The Fallout of the Failed Venezuela Uprising

The plan was simple enough. It even looked promising. It was early April 30 when Juan Guaidó, leader of the opposition in Venezuela and the internationally recognised interim president, appeared outside of the La Carlota Air Base in Carlota to announce that the “usurpation” was over and that operations to force Venezuelan President Nicolás Maduro from power.

It was apparent who Guaidó was trying to rouse when he spoke to the “armed forces”, “brave soldiers”, and “brave men who believe in the constitution”. He was counting on the Venezuelan military to join his side and forego their part in the authoritarian stranglehold on the country under Maduro. He also encouraged Venezuelans to take to the streets and begin an uprising.

For many Venezuelans – who had witnessed their country dismantled by Hugo Chávez and then Maduro – the statement was nothing short of a shot at a chance of redemption. There was hope, but it was not to last. The plan was a complete failure.

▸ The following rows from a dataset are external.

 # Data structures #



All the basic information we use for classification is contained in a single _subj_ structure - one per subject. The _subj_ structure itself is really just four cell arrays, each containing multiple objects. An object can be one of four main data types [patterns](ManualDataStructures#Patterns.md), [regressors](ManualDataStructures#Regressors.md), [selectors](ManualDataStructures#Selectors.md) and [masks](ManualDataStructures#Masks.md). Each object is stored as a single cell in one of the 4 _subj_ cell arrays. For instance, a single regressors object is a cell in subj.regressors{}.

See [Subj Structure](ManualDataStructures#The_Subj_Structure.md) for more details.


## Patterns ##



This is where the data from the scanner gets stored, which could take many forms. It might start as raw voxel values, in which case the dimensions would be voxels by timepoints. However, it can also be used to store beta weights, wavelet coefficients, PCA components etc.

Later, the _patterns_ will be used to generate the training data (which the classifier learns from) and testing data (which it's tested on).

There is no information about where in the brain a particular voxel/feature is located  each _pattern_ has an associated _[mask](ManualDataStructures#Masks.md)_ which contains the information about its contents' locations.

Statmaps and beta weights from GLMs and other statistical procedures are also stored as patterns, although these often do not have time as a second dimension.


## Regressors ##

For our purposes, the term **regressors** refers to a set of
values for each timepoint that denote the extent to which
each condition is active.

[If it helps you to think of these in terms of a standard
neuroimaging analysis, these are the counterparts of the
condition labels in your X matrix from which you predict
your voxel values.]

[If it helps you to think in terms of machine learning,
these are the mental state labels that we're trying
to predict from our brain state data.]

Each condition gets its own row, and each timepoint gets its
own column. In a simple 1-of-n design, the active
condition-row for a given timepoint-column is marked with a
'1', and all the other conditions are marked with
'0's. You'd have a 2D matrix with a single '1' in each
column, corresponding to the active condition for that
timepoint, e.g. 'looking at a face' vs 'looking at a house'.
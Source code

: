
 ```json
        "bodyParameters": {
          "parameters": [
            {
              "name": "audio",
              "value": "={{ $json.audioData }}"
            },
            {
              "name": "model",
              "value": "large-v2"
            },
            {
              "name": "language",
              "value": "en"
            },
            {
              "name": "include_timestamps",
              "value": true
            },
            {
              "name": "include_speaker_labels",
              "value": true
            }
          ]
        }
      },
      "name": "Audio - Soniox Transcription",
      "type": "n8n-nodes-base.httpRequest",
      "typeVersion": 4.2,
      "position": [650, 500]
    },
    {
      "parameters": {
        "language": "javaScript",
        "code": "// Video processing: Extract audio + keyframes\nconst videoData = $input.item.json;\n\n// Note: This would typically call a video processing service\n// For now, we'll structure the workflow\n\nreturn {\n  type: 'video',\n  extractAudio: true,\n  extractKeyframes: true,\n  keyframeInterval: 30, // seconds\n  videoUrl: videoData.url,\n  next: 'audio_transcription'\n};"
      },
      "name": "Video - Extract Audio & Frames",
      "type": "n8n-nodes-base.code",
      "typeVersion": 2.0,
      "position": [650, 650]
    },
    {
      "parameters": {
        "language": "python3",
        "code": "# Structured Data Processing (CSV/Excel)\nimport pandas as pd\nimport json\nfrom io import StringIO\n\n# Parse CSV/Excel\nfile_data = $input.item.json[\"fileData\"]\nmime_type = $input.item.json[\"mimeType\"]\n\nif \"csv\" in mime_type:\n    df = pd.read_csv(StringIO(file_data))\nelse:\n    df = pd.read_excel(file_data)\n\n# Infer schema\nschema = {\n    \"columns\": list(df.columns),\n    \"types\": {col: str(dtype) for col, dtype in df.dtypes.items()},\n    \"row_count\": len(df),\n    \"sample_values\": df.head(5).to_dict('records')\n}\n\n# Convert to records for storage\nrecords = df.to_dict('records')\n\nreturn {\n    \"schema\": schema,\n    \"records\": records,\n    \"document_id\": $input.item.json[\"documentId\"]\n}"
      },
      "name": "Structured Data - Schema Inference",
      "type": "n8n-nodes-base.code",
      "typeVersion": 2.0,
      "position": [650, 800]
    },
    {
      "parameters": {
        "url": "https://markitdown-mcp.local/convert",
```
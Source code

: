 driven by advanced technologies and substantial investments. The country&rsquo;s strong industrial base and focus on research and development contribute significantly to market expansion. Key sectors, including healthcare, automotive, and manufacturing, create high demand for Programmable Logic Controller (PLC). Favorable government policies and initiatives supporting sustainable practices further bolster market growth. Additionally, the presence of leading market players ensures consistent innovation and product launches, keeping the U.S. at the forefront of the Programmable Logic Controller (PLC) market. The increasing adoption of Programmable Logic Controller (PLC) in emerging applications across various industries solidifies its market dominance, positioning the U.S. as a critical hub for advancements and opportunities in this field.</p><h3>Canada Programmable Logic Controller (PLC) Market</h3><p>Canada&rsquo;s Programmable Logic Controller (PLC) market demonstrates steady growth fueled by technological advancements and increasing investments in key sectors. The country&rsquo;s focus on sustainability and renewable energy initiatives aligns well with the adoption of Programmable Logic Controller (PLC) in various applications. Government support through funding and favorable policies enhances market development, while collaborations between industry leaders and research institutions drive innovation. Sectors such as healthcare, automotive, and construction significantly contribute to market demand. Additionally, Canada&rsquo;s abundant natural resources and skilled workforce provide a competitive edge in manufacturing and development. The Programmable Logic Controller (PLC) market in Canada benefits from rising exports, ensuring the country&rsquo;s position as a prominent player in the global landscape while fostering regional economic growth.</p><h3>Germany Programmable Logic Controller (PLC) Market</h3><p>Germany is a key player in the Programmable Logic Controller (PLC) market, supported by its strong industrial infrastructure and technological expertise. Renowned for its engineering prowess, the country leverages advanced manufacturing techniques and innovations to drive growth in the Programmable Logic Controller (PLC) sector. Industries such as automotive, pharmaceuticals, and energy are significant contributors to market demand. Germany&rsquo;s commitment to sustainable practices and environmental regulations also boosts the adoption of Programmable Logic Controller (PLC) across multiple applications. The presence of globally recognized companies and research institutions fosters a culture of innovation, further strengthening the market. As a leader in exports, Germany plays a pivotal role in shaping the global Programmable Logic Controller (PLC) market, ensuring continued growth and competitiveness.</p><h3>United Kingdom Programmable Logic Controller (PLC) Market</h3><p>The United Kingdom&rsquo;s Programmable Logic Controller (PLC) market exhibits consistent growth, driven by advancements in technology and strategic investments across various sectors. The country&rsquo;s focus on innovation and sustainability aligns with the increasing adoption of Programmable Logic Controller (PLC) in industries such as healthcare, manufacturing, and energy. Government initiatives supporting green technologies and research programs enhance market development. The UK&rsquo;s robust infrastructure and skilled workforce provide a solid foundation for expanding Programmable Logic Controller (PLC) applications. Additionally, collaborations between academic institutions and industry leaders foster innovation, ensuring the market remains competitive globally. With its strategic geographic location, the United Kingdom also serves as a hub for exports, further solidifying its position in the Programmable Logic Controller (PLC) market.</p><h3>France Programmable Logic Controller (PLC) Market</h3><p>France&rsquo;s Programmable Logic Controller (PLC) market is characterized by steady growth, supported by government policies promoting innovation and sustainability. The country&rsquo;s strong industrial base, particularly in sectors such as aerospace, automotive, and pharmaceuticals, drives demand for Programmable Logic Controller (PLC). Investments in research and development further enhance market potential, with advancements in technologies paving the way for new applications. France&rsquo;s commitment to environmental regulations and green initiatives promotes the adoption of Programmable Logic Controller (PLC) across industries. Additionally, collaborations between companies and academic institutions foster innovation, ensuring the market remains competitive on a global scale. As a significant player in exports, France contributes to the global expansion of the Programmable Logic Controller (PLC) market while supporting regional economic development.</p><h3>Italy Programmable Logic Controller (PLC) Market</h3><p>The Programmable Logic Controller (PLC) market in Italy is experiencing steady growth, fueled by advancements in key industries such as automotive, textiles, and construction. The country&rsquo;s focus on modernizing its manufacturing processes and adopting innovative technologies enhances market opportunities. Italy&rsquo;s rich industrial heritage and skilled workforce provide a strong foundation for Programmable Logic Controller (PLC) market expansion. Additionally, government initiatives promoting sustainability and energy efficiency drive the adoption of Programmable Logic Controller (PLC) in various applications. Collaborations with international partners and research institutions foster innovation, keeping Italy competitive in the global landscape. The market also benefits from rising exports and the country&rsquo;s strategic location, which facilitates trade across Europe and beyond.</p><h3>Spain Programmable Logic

It was less than a few hours before Guaidó was crushed under the weight of his ambitions. “Operation Freedom” was over before it began. Venezuelans didn’t flock to the streets like he hoped they would; as they had done a few weeks ago. The military didn’t break ranks even though the opposition claimed that they had been promised they would. Maduro himself came out of hiding to claim victory against the "coup", thanking the people of Venezuela for their courage and strength to stand against the coup.

The fallout was swift.

The vice president of the opposition-run parliament was arrested by Venezuelan secret police on Wednesday. The arrest was the first in a crackdown on opposition leaders who were involved in the failed coup attempt.

Edgar Zambrano reportedly refused to leave his car when he was approached by agents from the Venezuelan intelligence agency. As a result, the vehicle was towed to the notorious El Helicoide prison with Zambrano still inside it.

Zambrano was allegedly at the scene when Juan Guaidó called on the military to join him in his revolt against Maduro.  The streets were filled with clashes involving supporters from both sides, but the military support that Guaidó expected never came.

Diosdado Cabello, Maduro’s second in command, appeared on television and announced that Edgar Zambrano had been detained and that he was one of the foremost leaders behind the coup. Guaidó responded to the arrest on Twitter, saying that Zombrano was “kidnapped”.

The arrest was condemned by other opposition leaders in the country and international officials from around the world.

The Guardian reports that at least 10 National Assembly officials are looking at prosecution the opposition leader for a range of crimes including treason and civil rebellion for their role in the uprising.

The country has been locked in a political standoff since the re-election of Maduro in 2018. Guaidó, the leader of the National Assembly, declared the election a sham and declared himself the interim president of the country. Several other countries, including the United States, have recognised Guaidó as the legitimate leader of Venezuela.